プロデューサー 今泉 潤氏(以下,今泉氏):
分かりました。なんでも聞いてください!
4Gamer:
2タイトルでの合同となった今回のオフラインイベントですが,開催した手応えはいかがですか?
今泉氏:
これが今日のスケジュール表なんですけど,朝から晩までギッチリ埋まっていて,事前に台本を読む時間すらないという(笑)。
4Gamer:
広報さんに聞いたところ,このインタビューもステージイベントのリハーサルを抜けて来ているとか……?
今泉氏:
いやいや,4Gamerさんのインタビューですから!
4Gamer:
それは大変恐縮です。
今回は関西圏で初の大型オフラインイベントとなりましたが,どういった経緯で開催に至ったのでしょうか。
今泉氏:
スマホ向けアプリって,よほど大きなタイトルでもない限り,基本的に東京でしかオフラインイベントを開催しませんよね。であれば,もし自分たちが東京以外で開催できれば,インパクトがあるだろうなって思ったのが最初のきっかけです。

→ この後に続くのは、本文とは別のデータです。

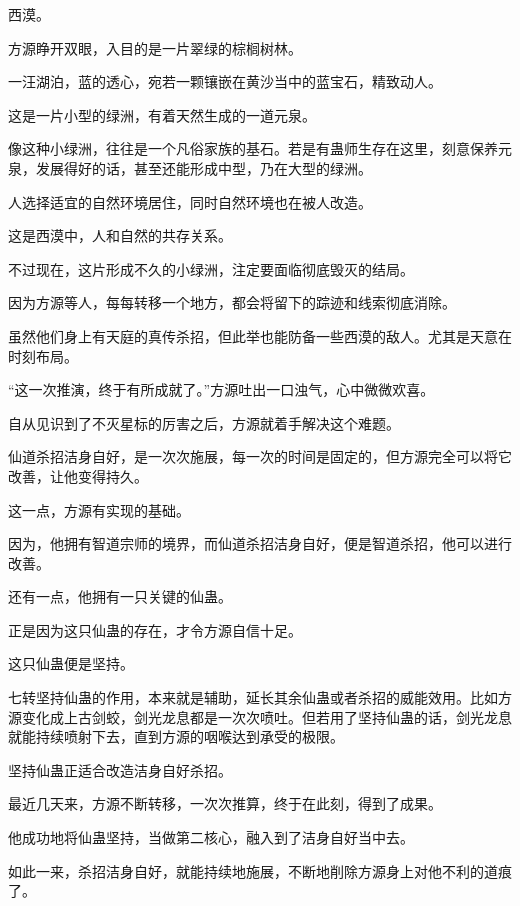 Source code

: 
\begin{this_body}



西漠。

方源睁开双眼，入目的是一片翠绿的棕榈树林。

一汪湖泊，蓝的透心，宛若一颗镶嵌在黄沙当中的蓝宝石，精致动人。

这是一片小型的绿洲，有着天然生成的一道元泉。

像这种小绿洲，往往是一个凡俗家族的基石。若是有蛊师生存在这里，刻意保养元泉，发展得好的话，甚至还能形成中型，乃在大型的绿洲。

人选择适宜的自然环境居住，同时自然环境也在被人改造。

这是西漠中，人和自然的共存关系。

不过现在，这片形成不久的小绿洲，注定要面临彻底毁灭的结局。

因为方源等人，每每转移一个地方，都会将留下的踪迹和线索彻底消除。

虽然他们身上有天庭的真传杀招，但此举也能防备一些西漠的敌人。尤其是天意在时刻布局。

“这一次推演，终于有所成就了。”方源吐出一口浊气，心中微微欢喜。

自从见识到了不灭星标的厉害之后，方源就着手解决这个难题。

仙道杀招洁身自好，是一次次施展，每一次的时间是固定的，但方源完全可以将它改善，让他变得持久。

这一点，方源有实现的基础。

因为，他拥有智道宗师的境界，而仙道杀招洁身自好，便是智道杀招，他可以进行改善。

还有一点，他拥有一只关键的仙蛊。

正是因为这只仙蛊的存在，才令方源自信十足。

这只仙蛊便是坚持。

七转坚持仙蛊的作用，本来就是辅助，延长其余仙蛊或者杀招的威能效用。比如方源变化成上古剑蛟，剑光龙息都是一次次喷吐。但若用了坚持仙蛊的话，剑光龙息就能持续喷射下去，直到方源的咽喉达到承受的极限。

坚持仙蛊正适合改造洁身自好杀招。

最近几天来，方源不断转移，一次次推算，终于在此刻，得到了成果。

他成功地将仙蛊坚持，当做第二核心，融入到了洁身自好当中去。

如此一来，杀招洁身自好，就能持续地施展，不断地削除方源身上对他不利的道痕了。


\end{this_body}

過去に東京で開催したファンキルやタガタメのオフラインイベントは盛り上がりましたし,あのときに出展した催しを,まだ体験したことのない人に向けて届けたいという想いもありました。
4Gamer:
しかも,まさかの2タイトルでの合同イベントです。
今泉氏:
ファンキルはもちろんですが,タガタメも今年2月に初の単独のイベントを成功させました(※関連記事)。なので,せっかくイベントを開催するなら,両方いっぺんにやれば凄いことになるんじゃないかなって。まさかここまでの規模になるとは思いませんでしたが(笑)。
最初に企画を考えたのが4月の中旬で,そのときは軽いノリで言ったんですけど,トントン拍子に進んでしまいました。弊社は本業はゲーム開発なのに,なんだかイベント会社みたいになっている節がありますね。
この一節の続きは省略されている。